GIVEN DATA:
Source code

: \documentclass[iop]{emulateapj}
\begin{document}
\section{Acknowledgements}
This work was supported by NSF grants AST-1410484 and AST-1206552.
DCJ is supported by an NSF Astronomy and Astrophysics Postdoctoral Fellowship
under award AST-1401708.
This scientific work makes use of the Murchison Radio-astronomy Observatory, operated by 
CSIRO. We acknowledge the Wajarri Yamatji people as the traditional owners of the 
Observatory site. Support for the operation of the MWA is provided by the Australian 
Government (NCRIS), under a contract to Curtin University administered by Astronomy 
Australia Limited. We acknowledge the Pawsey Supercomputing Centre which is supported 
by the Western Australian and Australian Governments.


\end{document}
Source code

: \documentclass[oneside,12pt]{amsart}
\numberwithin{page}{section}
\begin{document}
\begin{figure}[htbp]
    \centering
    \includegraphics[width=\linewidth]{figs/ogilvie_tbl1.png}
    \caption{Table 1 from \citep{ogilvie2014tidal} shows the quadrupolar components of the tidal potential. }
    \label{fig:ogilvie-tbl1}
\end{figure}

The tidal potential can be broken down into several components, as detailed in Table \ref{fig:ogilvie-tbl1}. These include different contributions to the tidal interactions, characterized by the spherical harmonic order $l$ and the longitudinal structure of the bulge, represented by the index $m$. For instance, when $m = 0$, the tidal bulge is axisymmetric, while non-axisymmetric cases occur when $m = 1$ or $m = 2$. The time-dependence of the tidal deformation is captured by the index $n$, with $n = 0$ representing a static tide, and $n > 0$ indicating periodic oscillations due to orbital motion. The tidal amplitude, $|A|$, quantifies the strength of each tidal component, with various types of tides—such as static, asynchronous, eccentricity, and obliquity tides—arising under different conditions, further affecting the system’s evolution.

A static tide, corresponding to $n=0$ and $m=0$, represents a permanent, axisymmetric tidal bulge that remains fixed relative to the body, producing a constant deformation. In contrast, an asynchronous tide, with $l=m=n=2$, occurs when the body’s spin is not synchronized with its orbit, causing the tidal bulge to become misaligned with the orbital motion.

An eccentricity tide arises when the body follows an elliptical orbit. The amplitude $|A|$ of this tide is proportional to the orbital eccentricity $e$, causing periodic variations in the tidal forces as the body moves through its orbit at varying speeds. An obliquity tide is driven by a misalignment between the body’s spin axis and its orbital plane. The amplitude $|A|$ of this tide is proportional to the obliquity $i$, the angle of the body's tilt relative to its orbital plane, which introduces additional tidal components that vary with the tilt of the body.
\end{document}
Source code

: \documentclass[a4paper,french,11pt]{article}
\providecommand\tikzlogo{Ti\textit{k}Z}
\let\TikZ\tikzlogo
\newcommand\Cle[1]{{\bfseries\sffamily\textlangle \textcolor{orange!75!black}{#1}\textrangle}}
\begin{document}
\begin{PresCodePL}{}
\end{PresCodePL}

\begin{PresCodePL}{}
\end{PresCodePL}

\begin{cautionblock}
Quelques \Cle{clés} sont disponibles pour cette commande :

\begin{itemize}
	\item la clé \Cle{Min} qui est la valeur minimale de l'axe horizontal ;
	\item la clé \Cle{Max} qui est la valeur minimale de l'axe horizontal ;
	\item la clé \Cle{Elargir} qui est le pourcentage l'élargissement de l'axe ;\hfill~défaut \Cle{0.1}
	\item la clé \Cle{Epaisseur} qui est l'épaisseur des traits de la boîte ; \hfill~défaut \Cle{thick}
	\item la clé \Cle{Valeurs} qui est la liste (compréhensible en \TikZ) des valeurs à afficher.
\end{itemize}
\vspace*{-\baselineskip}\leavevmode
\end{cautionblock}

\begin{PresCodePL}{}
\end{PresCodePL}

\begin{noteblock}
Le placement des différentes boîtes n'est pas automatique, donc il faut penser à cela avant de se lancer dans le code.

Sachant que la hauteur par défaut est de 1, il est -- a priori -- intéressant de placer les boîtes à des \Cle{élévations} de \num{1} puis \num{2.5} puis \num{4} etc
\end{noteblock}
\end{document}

THE PROBLEM: Looking at the entries above, determine how many lines contain the word "which" and state only that number.

REPLY: 2